Last night we had a friend over who spent years working with Youth at Risk. Seeing through the tunnel at the end of which there is no light, namely the imminent end of federal funding, he's returned to school to study for a degree in psychology. One of his instructors, noting that counselors, in the face of others' anguish, need to take care of themselves, suggested drinking water and then urinating between sessions.

Lauren Berlant notes the dis-engagement between appearance and feeling (an exuberant friend killed herself). In sum, she writes, a mood is neither anchor nor plot.

I discovered my sense of humor during my worst depression.

She left the keys in her car on the bridge, then “vaporized.” Self is usually bounded, but self-loss is total, complete. An anchor and a plot (though if the body's never found . . . )

Smarter than they are wise, academic conversations circle us, performing acts of magic, which then vaporize. There are no keys to the spirit, which is taboo, “infected” by (pat) association with religion.

The Baby Who Cries wailed half the morning, then quieted down. He is crying again. Sounding up. You can call 911 for a “welfare check,” good for its pun, if not its efficacy. His mother has an accent, Radhika tells me. His father is often away, a neighbor explains. “I cried like that when I was a baby,” the man with the dogs tells me. I wonder how he knows that.
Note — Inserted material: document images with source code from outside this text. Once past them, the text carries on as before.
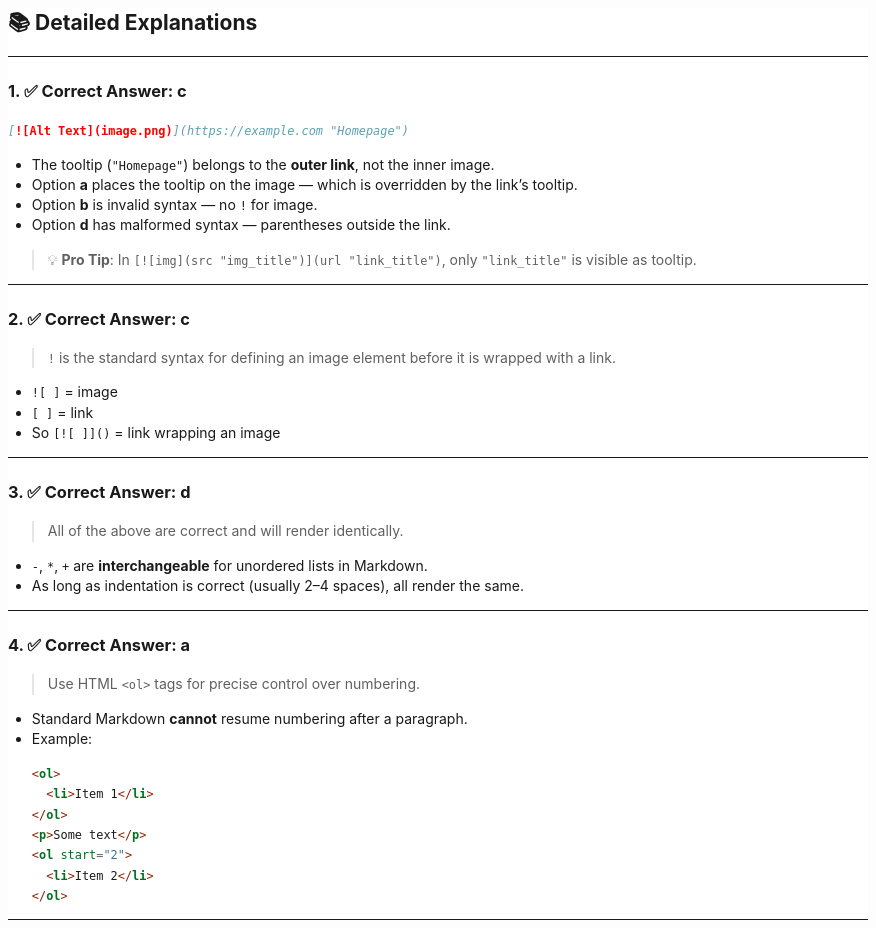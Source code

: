 
## 📚 Detailed Explanations

---

### 1. ✅ Correct Answer: **c**

```markdown
[![Alt Text](image.png)](https://example.com "Homepage")
```

- The tooltip (`"Homepage"`) belongs to the **outer link**, not the inner image.
- Option **a** places the tooltip on the image — which is overridden by the link’s tooltip.
- Option **b** is invalid syntax — no `!` for image.
- Option **d** has malformed syntax — parentheses outside the link.

> 💡 **Pro Tip**: In `[![img](src "img_title")](url "link_title")`, only `"link_title"` is visible as tooltip.

---

### 2. ✅ Correct Answer: **c**

> `!` is the standard syntax for defining an image element before it is wrapped with a link.

- `![ ]` = image
- `[ ]` = link
- So `[![ ]]()` = link wrapping an image

---

### 3. ✅ Correct Answer: **d**

> All of the above are correct and will render identically.

- `-`, `*`, `+` are **interchangeable** for unordered lists in Markdown.
- As long as indentation is correct (usually 2–4 spaces), all render the same.

---

### 4. ✅ Correct Answer: **a**

> Use HTML `<ol>` tags for precise control over numbering.

- Standard Markdown **cannot** resume numbering after a paragraph.
- Example:
  ```html
  <ol>
    <li>Item 1</li>
  </ol>
  <p>Some text</p>
  <ol start="2">
    <li>Item 2</li>
  </ol>
  ```

---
Stuck between speakers. Had to download her blogpost and carry it into another room, because Talking Man next door was on the phone. Something about Las Vegas. Radhika wondered why we don't go there on vacation. All her friends' families do.

We mean to observe the ordinary, as discipline, as odd faith, without wanting ourselves to be ordinary. (Except for Bryant, who claims he's “average.”) The writer's position, always in the ad court, toeing the fragile verge of winning, without yet owning the set.

Another friend said Vegas is the perfect place to be a poet. It's the real unrealized, or the surreal serialized. I want is different from I need, we tell our kids. The Strip must be what solders them (need, desire) to us, like a grocery list to a neon sign.

Brad said that the next part of the hike, beside (and umpteen times across) the stream, was “less scenic" than the valley's steep sides.  But the sound!  Direct your attention away from the “image” and toward the “babbling.” (These are my directions.) One friend had a spiritual experience when he heard a brook talking before he could see it. The musicians assured us that percussion is also melody. He tuned his drums well.

Pitched past pitch. Dark tar or third inning of a game already past salvage. Pitch it out! she'd say. Poets these days have pitches. Where the work circulates in markets we want to imagine, until we're told they hardly exist. Her best-selling book sold fewer than 300 copies. Shocked? An invitation to sea-sickness. My publishing ethics will sport a shiny sticker. Grieving is 30% off this week only.

I felt sad at the beach. I pissed in the sea.